Gender Equality Week is an opportunity to celebrate the amazing contributions that female entrepreneurs have made to the world, and continue to make. However, we still have a way to go before achieving equality for female entrepreneurs, and this is especially evident in industries such as tech.

Suzanne Noble is the founder of VSU-funded business Frugl, London's marketplace for local events and daily deals on web and mobile apps. She is also one of our Virgin StartUp ambassadors. Here she reflects on her experience of running a business as a woman in tech.

Back when I was a PR Director, the inequality, at least in my working life, was not so glaringly obvious to me as it is now. PR is, by its very nature, predicated on being a good communicator. Women are, by nature, good communicators and so the sector tends to employ lots of women, especially at the consumer end. Getting work was about being good at what I did – yes it was about knowing how to work a room and charm people but, ultimately, I got results and that is why  I succeeded.

I entered the world of startups because I had a good idea. I didn’t do it to be in ‘tech’. As far as I’m concerned this is a new business and it happens to make use of technology and requires a development team to keep it ticking over. Essentially though, Frugl is about buyers and sellers. I get this stuff.  So perhaps I could be excused for thinking that I’m in with a chance. If it was all just about a good idea that has a market, I might be. But this tech stuff, well it’s complicated.

For starters, working in technology as a woman, and an older woman at that, is akin to being the only one at the party in fancy dress. In this cool, new world of business startups where geeks in t-shirts are the gods, you’d think the community was open to all. It is. But it isn’t. Turn up at a tech gathering and you can see them thinking, “Whose Mum is she?”  My discomfort isn’t anecdotal or imagined. It’s backed up by statistics: Women account for only 17% of IT professionals in the UK.

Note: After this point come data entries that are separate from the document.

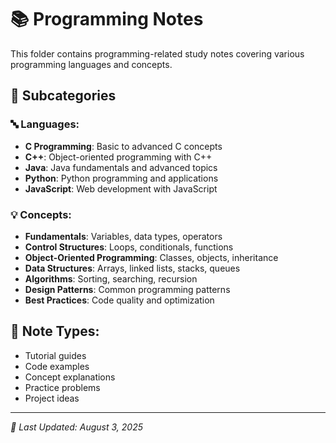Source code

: # 📚 Programming Notes

This folder contains programming-related study notes covering various programming languages and concepts.

## 📂 Subcategories

### 🔤 Languages:
- **C Programming**: Basic to advanced C concepts
- **C++**: Object-oriented programming with C++
- **Java**: Java fundamentals and advanced topics
- **Python**: Python programming and applications
- **JavaScript**: Web development with JavaScript

### 💡 Concepts:
- **Fundamentals**: Variables, data types, operators
- **Control Structures**: Loops, conditionals, functions
- **Object-Oriented Programming**: Classes, objects, inheritance
- **Data Structures**: Arrays, linked lists, stacks, queues
- **Algorithms**: Sorting, searching, recursion
- **Design Patterns**: Common programming patterns
- **Best Practices**: Code quality and optimization

## 📝 Note Types:
- Tutorial guides
- Code examples
- Concept explanations
- Practice problems
- Project ideas

---
*📅 Last Updated: August 3, 2025*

It’s even worse if you’re chasing funding. “Between 1997 and 2013 in the US (where funding for technology is much more readily available than here in the UK) the number of businesses owned by women grew 1.5 times more than the national average. Venture-backed companies led by women brought in 12% more revenue than those headed by men, according to research from Babson College. Even so only 2.7% of all venture-backed companies have a woman CEO. That’s 183 out of 6,517 companies or $1.5 billion out of the $50.8 billion invested between 2011 and 2013.”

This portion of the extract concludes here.